SBOM Tab

The following article uses options that are available starting with the Enterprise edition and project type.

This tab allows you to configure SBOM generator settings.

SBOM reports are genarated with the latest version of Microsoft SBOM tool available, using the SPDX 3.0 format (starting with Microsoft SBOM tool v4.0.2). You can also use any external SBOM sources (.spdx or .json), depending on your organisation's standards.

An SBOM is an inventory of the software components, including critical information about the libraries, tools, and processes used to develop, build, and deploy a certain application for example the version of each component, the licensing information or even potential vulnerabilities that a software might have.
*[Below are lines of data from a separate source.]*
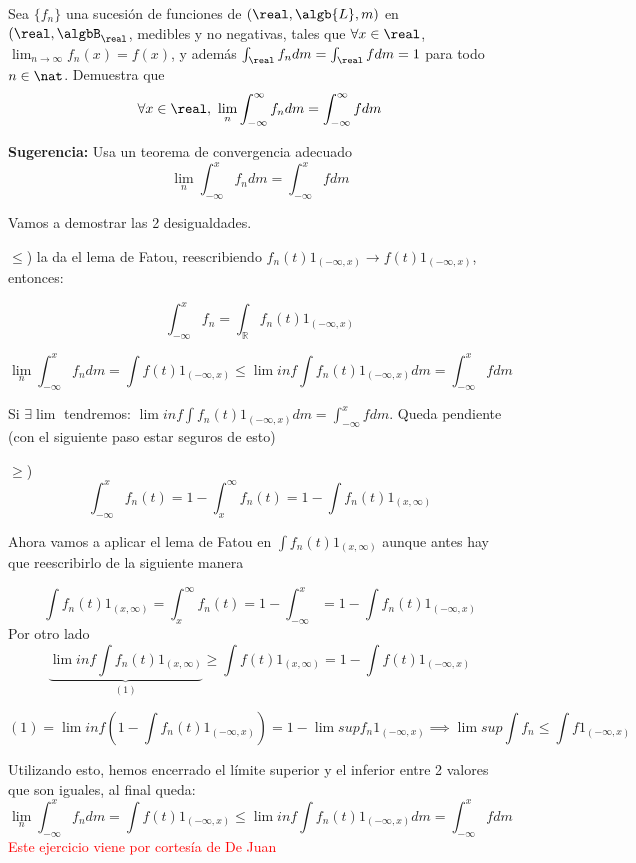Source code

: \begin{problem}[13]
Sea $\{f_n\}$ una sucesión de funciones de $(\real, \algb{L}, m)$ en $(\real, \algbB_{\real}$, medibles y no negativas, tales que $\forall x \in \real$, $\lim_{n \to \infty}f_n(x) = f(x)$, y además $\int_{\real}f_n dm = \int_{\real} fdm=1$ para todo $n \in \nat$. Demuestra que
\[\forall x \in \real, \ \lim_{n}\int_{-\infty}^{\infty}f_n dm = \int_{-\infty}^{\infty} f dm\]

\textbf{Sugerencia:} Usa un teorema de convergencia adecuado
\solution
\[\lim_n \int_{-∞}^{x}f_n dm = \int_{-∞}^{x}fdm\]

Vamos a demostrar las 2 desigualdades.

$≤$) la da el lema de Fatou, reescribiendo $f_n(t)1_{(-∞,x)} \to f(t)1_{(-∞,x)}$, entonces:

\[\int_{-∞}^{x} f_n = \int_{ℝ} f_n(t)1_{(-∞,x)}\]

\[\lim_n \int_{-∞}^{x} f_n dm = \int f(t)1_{(-∞,x)} ≤ \lim inf \int f_n(t)1_{(-∞,x)}dm =  \int_{-∞}^{x}fdm\]

Si $∃ \lim$ tendremos: $\lim inf \int f_n(t)1_{(-∞,x)}dm =  \int_{-∞}^{x}fdm$. Queda pendiente (con el siguiente paso estar seguros de esto)

$≥$)
\[\int_{-∞}^{x} f_n(t) = 1-\int_{x}^{∞} f_n(t) = 1 - \int f_n(t) 1_{(x,∞)} \]

Ahora vamos a aplicar el lema de Fatou en $\int f_n(t) 1_{(x,∞)}$ aunque antes hay que reescribirlo de la siguiente manera

\[\int f_n(t) 1_{(x,∞)}  = \int_x^∞ f_n(t) = 1 -\int_{-∞}^{x} = 1 - \int f_n(t) 1_{(-∞,x)} \]
Por otro lado
\[\underbrace{\lim inf \int f_n(t) 1_{(x,∞)}}_{(1)} ≥ \int f(t) 1_{(x,∞)} = 1 - \int f(t) 1_{(-∞,x)}\]

\[(1) = \lim inf \left(1-\int f_n(t) 1_{(-∞,x)}\right) = 1-\lim sup f_n 1_{(-∞,x)} \implies \lim sup \int f_n ≤ \int f 1_{(-∞,x)}\]

Utilizando esto, hemos encerrado el límite superior y el inferior entre 2 valores que son iguales, al final queda:
\[\lim_n \int_{-∞}^{x} f_n dm = \int f(t)1_{(-∞,x)} ≤ \lim inf \int f_n(t)1_{(-∞,x)}dm =  \int_{-∞}^{x}fdm\]
\textcolor{red}{Este ejercicio viene por cortesía de De Juan}
\end{problem}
For more information about this topic, see What Are SBOMs and How to Integrate Them into Your Software Packages article.

Generate SBOM

Using this feature a Software Bill of Materials (SBOM) report will be generated and included in your package. You can share that report at your discretion, in an access-controlled manner (if needed) using a set of predictable and discoverable ways, including:

Along with the source code
On the Manufacturer's website
Human-readable files provided to the purchaser

SBOM Project Path

Build component folder path

Define the folder that contains the source code and components for building the binary. The tool will look in this location for the various components and packages that are used in the build process.

External SBOMs

A collection of external SBOMs to be included as external references in the generated SBOM.

Use Add... or Remove... buttons to add or remove elements from the list.